- [What is being asked]: Give back exactly the lines of the material below that start at the line containing "Now let's see what each does." and end at the line containing "are the same.", and no others.

===

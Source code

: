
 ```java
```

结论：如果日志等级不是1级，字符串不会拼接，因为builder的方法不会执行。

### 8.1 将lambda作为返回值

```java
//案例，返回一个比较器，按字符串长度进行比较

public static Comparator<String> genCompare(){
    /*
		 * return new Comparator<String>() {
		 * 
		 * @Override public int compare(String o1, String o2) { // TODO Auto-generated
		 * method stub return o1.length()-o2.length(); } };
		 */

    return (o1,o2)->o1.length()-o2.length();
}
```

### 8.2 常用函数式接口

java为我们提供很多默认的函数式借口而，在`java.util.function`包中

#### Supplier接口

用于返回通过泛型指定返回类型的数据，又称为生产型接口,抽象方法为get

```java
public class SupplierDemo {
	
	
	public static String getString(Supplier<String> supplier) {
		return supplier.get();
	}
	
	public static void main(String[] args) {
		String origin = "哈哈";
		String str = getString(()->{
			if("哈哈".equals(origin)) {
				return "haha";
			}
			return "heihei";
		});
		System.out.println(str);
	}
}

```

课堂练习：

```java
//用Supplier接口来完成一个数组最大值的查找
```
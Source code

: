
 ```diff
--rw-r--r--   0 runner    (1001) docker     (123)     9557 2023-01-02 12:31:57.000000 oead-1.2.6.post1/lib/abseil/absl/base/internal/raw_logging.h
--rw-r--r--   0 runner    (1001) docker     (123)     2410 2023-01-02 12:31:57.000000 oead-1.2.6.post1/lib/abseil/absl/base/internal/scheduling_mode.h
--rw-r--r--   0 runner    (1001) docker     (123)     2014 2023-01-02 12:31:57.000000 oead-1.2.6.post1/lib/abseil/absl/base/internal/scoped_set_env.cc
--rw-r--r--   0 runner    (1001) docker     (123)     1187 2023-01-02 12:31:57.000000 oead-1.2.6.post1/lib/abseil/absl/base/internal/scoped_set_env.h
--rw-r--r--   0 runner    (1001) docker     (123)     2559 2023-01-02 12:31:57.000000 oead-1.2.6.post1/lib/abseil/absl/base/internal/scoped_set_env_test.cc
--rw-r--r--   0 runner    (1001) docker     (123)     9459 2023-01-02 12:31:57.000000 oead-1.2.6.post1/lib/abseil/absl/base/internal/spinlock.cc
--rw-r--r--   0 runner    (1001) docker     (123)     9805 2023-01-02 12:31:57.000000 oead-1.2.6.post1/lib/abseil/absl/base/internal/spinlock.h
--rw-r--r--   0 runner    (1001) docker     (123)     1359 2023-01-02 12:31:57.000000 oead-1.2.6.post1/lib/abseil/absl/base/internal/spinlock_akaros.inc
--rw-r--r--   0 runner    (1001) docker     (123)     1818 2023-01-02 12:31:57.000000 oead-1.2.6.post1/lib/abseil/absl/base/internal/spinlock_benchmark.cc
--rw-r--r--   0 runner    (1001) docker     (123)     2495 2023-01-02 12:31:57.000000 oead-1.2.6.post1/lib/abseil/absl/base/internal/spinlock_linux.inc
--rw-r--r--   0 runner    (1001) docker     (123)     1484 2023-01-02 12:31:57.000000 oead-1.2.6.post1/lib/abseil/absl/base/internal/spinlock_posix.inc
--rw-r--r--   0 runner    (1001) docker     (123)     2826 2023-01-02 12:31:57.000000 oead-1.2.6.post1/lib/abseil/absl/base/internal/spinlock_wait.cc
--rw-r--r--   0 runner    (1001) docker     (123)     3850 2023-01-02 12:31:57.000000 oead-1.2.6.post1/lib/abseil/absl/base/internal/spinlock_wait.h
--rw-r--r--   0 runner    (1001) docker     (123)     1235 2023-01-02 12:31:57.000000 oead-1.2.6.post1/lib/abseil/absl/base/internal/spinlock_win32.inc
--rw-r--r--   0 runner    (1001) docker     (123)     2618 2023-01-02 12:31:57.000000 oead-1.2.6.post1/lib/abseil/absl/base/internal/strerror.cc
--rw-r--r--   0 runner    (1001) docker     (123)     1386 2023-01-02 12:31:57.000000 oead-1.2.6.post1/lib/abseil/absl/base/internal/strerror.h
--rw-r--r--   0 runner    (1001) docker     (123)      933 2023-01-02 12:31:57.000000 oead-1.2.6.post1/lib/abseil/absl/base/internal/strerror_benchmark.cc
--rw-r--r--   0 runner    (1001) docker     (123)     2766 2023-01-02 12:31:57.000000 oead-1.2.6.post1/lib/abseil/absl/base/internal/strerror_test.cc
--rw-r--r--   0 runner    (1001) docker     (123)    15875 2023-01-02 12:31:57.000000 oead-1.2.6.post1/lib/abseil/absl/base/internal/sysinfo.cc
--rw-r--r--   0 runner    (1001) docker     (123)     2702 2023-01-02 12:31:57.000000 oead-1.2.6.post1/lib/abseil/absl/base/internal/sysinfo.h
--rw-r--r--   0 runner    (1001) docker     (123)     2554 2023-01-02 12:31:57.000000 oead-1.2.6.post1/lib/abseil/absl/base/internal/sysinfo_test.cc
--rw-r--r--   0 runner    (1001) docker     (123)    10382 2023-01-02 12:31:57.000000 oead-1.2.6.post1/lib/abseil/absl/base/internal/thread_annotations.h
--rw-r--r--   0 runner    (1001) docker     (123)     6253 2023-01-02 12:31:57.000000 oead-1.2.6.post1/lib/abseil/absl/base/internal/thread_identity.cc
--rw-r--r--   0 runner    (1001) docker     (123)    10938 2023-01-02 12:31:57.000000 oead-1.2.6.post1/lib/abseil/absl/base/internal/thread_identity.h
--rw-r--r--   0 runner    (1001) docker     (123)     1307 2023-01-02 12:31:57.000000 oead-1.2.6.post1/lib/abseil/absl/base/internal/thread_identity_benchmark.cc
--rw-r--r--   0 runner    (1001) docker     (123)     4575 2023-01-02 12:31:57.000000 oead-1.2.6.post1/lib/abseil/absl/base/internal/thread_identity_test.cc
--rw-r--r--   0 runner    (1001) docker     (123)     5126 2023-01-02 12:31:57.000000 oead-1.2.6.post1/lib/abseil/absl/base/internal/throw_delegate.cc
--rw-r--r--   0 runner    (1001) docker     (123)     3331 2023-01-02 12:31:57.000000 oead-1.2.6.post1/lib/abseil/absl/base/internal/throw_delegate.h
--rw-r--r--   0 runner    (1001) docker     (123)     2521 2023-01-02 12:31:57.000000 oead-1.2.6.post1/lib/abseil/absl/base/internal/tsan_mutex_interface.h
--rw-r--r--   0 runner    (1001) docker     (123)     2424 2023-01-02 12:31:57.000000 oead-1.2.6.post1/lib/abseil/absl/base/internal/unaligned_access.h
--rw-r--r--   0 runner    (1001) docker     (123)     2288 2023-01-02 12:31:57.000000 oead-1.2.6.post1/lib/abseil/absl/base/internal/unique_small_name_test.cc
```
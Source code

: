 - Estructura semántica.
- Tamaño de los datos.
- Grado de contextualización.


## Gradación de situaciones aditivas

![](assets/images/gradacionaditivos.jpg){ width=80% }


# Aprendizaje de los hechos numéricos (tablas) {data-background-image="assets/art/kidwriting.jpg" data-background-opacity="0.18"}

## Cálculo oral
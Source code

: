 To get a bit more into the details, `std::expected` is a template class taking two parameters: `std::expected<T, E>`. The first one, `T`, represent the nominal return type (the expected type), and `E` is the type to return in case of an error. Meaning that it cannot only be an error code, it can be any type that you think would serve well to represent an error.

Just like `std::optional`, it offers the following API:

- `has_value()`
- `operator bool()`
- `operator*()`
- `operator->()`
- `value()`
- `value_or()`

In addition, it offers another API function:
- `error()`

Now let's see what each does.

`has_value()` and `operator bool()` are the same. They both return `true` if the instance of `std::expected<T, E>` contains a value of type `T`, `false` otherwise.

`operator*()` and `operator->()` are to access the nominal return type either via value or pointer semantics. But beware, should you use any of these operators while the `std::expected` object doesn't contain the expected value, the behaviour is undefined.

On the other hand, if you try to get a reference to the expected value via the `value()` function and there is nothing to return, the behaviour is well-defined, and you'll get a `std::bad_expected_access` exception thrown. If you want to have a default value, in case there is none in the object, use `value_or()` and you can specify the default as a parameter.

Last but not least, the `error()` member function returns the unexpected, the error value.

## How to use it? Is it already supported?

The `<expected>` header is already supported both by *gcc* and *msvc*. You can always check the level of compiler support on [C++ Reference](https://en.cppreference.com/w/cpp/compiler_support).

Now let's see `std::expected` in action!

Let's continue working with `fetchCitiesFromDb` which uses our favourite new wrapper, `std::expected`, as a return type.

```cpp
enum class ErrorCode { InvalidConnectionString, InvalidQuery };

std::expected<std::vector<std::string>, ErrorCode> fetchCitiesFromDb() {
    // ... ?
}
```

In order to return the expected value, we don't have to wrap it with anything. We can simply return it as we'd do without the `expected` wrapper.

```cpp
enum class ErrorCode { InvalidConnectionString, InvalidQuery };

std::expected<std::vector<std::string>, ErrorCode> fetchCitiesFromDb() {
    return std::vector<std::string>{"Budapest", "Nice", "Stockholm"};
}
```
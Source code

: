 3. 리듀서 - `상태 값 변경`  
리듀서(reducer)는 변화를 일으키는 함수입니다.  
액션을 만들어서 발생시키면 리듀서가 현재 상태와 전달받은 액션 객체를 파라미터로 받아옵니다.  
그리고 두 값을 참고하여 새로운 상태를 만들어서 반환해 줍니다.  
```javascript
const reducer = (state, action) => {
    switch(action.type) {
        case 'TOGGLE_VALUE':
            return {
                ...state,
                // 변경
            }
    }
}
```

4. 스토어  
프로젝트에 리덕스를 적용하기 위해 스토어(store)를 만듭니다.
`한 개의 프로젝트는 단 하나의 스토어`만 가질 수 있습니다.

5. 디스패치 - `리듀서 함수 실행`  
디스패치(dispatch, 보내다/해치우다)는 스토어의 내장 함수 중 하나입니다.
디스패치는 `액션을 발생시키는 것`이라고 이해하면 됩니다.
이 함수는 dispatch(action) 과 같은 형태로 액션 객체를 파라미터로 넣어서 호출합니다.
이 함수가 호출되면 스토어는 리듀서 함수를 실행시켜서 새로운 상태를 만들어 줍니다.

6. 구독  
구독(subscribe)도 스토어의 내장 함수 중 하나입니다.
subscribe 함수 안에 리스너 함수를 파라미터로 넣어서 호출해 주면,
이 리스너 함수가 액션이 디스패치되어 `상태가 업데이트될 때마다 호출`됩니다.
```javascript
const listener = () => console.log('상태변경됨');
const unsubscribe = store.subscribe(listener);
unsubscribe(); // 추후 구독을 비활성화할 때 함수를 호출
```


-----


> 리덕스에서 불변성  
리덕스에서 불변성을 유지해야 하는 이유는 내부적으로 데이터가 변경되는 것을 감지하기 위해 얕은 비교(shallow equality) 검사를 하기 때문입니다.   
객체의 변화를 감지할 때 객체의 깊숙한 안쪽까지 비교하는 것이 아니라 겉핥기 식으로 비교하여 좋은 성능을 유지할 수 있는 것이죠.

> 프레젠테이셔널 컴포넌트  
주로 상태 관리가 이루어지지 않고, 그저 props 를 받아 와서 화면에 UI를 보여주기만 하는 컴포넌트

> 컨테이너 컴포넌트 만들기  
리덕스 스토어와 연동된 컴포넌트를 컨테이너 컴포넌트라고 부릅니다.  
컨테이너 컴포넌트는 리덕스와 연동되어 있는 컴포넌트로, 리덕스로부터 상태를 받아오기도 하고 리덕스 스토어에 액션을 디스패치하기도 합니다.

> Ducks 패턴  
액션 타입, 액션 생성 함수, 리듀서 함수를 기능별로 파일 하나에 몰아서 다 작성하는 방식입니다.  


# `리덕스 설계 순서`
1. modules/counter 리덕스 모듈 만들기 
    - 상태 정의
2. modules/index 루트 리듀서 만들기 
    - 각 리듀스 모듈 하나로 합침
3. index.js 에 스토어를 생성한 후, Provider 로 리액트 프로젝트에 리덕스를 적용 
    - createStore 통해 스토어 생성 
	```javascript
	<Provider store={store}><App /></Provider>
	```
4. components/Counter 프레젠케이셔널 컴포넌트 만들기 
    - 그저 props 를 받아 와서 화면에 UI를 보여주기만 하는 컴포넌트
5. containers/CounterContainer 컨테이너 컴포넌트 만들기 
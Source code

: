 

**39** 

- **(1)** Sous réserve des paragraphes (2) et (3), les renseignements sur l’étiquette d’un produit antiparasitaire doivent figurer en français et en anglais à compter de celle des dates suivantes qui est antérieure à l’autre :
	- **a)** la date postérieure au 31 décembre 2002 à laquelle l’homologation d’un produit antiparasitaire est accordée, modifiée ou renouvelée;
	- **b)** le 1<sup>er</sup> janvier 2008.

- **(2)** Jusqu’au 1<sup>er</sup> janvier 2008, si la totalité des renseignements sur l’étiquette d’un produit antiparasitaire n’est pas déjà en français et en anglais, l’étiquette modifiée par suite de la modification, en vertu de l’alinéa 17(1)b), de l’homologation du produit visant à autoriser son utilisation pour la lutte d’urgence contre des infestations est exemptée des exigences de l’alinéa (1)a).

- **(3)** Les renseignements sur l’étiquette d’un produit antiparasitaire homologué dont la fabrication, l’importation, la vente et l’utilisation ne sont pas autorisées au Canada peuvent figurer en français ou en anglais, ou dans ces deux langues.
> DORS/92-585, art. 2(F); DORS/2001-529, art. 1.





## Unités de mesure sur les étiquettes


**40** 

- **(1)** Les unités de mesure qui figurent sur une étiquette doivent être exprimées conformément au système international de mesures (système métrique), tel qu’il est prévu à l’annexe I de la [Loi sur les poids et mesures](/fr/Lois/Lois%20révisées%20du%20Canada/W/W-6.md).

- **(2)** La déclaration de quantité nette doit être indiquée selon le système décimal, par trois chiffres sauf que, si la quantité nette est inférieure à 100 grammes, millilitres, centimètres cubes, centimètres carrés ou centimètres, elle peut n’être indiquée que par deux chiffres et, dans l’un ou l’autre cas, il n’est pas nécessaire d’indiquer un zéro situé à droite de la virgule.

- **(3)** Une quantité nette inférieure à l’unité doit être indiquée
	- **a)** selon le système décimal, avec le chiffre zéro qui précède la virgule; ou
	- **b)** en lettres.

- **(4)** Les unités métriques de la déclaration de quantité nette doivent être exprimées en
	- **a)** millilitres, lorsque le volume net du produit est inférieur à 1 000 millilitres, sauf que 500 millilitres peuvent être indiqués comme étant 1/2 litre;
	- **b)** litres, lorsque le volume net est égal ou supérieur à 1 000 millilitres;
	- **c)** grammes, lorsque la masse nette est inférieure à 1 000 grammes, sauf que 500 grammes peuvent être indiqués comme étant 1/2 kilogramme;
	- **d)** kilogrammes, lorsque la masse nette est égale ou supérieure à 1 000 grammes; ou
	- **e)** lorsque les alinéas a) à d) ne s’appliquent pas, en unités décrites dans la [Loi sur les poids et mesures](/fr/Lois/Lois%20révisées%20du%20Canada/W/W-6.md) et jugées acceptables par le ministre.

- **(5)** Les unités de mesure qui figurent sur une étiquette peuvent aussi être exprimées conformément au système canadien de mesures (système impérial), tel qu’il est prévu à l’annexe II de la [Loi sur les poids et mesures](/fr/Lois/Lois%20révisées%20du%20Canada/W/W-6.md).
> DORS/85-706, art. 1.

===

- [Written response]:
Now let's see what each does.

`has_value()` and `operator bool()` are the same. They both return `true` if the instance of `std::expected<T, E>` contains a value of type `T`, `false` otherwise.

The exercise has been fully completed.